» **EXTRACTED RECORDS**
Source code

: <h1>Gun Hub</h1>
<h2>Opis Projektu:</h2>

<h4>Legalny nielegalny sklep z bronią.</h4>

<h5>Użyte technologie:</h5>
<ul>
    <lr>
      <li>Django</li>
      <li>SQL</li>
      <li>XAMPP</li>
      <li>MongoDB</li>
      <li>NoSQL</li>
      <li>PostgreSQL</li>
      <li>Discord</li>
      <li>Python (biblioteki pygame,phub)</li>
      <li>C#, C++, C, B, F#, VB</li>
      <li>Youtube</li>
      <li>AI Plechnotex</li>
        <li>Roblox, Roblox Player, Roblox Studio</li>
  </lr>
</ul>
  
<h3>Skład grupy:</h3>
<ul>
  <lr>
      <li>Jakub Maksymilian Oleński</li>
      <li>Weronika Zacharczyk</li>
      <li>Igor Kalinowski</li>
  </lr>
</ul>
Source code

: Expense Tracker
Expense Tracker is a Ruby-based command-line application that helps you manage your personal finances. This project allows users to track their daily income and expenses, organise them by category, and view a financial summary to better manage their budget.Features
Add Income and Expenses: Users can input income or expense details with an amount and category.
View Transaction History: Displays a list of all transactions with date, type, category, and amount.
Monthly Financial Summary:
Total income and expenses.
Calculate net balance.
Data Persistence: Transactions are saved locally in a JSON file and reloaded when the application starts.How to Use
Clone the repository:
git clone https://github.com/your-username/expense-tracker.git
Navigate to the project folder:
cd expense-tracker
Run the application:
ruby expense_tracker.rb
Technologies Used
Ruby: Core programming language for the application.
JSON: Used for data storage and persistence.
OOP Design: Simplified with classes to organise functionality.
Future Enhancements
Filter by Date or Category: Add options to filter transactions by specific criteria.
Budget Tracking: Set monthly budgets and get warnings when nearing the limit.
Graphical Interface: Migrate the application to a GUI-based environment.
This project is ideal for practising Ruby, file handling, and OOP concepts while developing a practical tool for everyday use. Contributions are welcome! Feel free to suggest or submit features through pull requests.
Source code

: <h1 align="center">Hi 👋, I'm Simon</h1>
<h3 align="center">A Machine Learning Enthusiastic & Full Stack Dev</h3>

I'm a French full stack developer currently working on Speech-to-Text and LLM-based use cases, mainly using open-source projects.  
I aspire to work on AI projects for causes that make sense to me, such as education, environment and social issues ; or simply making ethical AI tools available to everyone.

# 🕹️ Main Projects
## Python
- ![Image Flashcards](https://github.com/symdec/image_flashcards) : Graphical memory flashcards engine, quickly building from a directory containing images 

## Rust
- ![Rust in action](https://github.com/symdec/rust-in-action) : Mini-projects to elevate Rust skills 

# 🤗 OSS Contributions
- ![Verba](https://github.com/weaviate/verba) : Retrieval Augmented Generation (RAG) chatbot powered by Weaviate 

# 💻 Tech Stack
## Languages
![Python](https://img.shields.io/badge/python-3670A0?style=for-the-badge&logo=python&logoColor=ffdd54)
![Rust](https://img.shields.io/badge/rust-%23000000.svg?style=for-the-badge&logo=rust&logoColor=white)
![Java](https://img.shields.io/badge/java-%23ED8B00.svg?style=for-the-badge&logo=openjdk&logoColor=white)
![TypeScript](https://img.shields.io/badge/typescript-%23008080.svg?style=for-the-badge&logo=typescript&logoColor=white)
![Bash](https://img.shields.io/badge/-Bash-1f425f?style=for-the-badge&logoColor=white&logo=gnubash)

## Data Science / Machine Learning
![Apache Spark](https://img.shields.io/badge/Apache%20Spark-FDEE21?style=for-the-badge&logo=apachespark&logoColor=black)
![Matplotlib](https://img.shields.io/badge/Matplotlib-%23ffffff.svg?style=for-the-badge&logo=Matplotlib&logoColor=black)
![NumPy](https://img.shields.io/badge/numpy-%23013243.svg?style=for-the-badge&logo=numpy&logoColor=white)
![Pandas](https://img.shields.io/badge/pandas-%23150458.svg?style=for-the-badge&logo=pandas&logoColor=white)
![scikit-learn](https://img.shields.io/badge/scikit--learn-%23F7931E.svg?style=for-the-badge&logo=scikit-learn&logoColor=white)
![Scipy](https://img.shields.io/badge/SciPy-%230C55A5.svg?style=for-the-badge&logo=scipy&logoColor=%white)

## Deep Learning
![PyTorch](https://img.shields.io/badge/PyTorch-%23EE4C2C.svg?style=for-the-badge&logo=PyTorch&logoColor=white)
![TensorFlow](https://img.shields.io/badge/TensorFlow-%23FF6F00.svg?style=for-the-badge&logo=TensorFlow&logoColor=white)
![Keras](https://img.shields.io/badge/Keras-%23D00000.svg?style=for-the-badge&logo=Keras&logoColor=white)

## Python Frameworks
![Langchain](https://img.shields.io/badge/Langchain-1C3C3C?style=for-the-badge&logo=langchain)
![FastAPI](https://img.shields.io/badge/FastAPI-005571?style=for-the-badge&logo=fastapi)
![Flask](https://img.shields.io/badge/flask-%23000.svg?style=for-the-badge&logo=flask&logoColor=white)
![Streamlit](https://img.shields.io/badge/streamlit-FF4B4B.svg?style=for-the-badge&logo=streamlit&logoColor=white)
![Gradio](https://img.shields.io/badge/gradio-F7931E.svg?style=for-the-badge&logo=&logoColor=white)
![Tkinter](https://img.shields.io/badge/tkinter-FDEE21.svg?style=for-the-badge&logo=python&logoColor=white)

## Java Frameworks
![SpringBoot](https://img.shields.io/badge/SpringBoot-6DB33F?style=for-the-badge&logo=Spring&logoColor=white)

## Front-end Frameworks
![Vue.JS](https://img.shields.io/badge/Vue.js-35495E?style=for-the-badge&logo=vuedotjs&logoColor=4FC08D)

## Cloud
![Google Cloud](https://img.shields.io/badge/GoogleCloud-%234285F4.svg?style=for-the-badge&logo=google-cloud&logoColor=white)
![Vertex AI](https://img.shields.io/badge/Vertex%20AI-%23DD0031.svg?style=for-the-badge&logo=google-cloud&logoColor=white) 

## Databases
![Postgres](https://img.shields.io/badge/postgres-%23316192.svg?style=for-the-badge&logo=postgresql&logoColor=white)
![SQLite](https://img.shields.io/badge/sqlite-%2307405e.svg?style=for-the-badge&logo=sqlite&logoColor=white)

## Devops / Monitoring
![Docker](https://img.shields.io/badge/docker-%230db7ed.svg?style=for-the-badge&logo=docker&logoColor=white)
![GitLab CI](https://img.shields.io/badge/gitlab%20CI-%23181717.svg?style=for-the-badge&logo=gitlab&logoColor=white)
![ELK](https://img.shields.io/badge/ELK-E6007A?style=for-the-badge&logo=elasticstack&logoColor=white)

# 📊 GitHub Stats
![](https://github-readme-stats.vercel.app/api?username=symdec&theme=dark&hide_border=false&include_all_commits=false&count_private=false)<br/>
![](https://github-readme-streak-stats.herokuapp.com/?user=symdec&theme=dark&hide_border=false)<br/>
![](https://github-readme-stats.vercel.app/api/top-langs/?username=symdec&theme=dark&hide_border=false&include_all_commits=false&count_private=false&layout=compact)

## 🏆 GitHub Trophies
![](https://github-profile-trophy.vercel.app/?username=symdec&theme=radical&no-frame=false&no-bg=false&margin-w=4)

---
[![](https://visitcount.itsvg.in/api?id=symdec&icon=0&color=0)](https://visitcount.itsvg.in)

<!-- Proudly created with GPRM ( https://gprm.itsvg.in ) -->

» **TASK BRIEF**
Please go through the listing and return each line that has "JSON" in it.

» **EXERCISE SOLUTION**
Data Persistence: Transactions are saved locally in a JSON file and reloaded when the application starts.How to Use
JSON: Used for data storage and persistence.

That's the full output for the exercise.